Release Installation

pip install https://github.com/fdudatamining/framework/archive/master.zip

Bleeding Edge Installation

pip install https://github.com/fdudatamining/framework/archive/develop.zip

Development Installation

It's recommended that you install the relevant packages for the framework in a virtual environment

git clone https://github.com/fdudatamining/framework
cd framework
virtualenv env
source env/bin/activate
python setup.py develop

Framework Outline

This outline and framework is very much a draft, please don't expect to framework to work too much magic before it is complete. In particular, the model and process modules are currently in development, data has a few known issues with some conversions, but draw should work quite well.

framework.data

Contains data preprocessing wrappers, primarily working with pandas dataframes and sklearn encoders.
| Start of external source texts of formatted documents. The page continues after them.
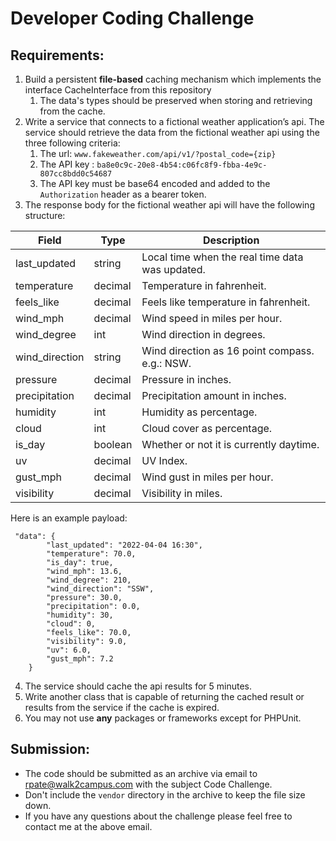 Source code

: # Developer Coding Challenge

## Requirements:
1. Build a persistent **file-based** caching mechanism which implements the interface CacheInterface from this repository
    1. The data's types should be preserved when storing and retrieving from the cache.
2. Write a service that connects to a fictional weather application’s api. The service
should retrieve the data from the fictional weather api using the three following
criteria:
    1. The url: `www.fakeweather.com/api/v1/?postal_code={zip}`
    2. The API key : `ba8e0c9c-20e8-4b54:c06fc8f9-fbba-4e9c-807cc8bdd0c54687`
    3. The API key must be base64 encoded and added to the `Authorization`
header as a bearer token.
3. The response body for the fictional weather api will have the following structure:

| Field          | Type        | Description |
| -------------  | ----------- | -------------------------------------------------| 
| last_updated   | string	     | Local time when the real time data was updated.  |
| temperature  	 | decimal	   | Temperature in fahrenheit.                       |
| feels_like 	   | decimal	   | Feels like temperature in fahrenheit.            |
| wind_mph	     | decimal	   | Wind speed in miles per hour.                    |
| wind_degree	   | int	       | Wind direction in degrees.|
| wind_direction | string	     | Wind direction as 16 point compass. e.g.: NSW. |
| pressure  	   | decimal	   | Pressure in inches. |
| precipitation	 | decimal	   | Precipitation amount in inches. |
| humidity	     | int	       | Humidity as percentage. |
| cloud 	       | int	       | Cloud cover as percentage.|
| is_day	       | boolean     | Whether or not it is currently daytime.|
| uv	           | decimal	   | UV Index.|
| gust_mph	     | decimal	   | Wind gust in miles per hour.|
| visibility     | decimal     | Visibility in miles. |

Here is an example payload:
```
 "data": {
        "last_updated": "2022-04-04 16:30",
        "temperature": 70.0,
        "is_day": true,
        "wind_mph": 13.6,
        "wind_degree": 210,
        "wind_direction": "SSW",
        "pressure": 30.0,
        "precipitation": 0.0,
        "humidity": 30,
        "cloud": 0,
        "feels_like": 70.0,
        "visibility": 9.0,
        "uv": 6.0,
        "gust_mph": 7.2
    }
```

4. The service should cache the api results for 5 minutes.
5. Write another class that is capable of returning the cached result or results from
the service if the cache is expired.
6. You may not use **any** packages or frameworks except for PHPUnit.

## Submission:
* The code should be submitted as an archive via email to
rpate@walk2campus.com with the subject Code Challenge. 
* Don't include the `vendor` directory in the archive to keep 
the file size down.
* If you have any questions about the challenge please feel free to contact me at
the above email.
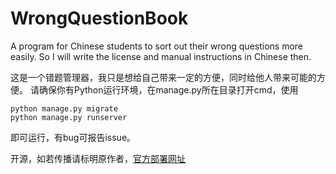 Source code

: # WrongQuestionBook
A program for Chinese students to sort out their wrong questions more easily.
So I will write the license and manual instructions in Chinese then.


这是一个错题管理器，我只是想给自己带来一定的方便，同时给他人带来可能的方便。
请确保你有Python运行环境，在manage.py所在目录打开cmd，使用
```
python manage.py migrate
python manage.py runserver
```
即可运行，有bug可报告issue。

开源，如若传播请标明原作者，[官方部署网址](http://wq-book.herokuapp.com)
Much still needs to be done. Note that the wrapper will encode any strings making it very quick to have data ready for sklearn models. The results can then be inverted so that we know the actual prediction, not the encoded version.

Example:

from framework.data import *

data = PandasData(pd.read_csv('data.csv'))
clf = SVC(); clf.fit(data.data().drop('Target'), target.data()['Target'])
data.invert(pd.concat([data.data(), clf.predict(data.data())]))

We've also added a simple wrapper for our clean in-house database.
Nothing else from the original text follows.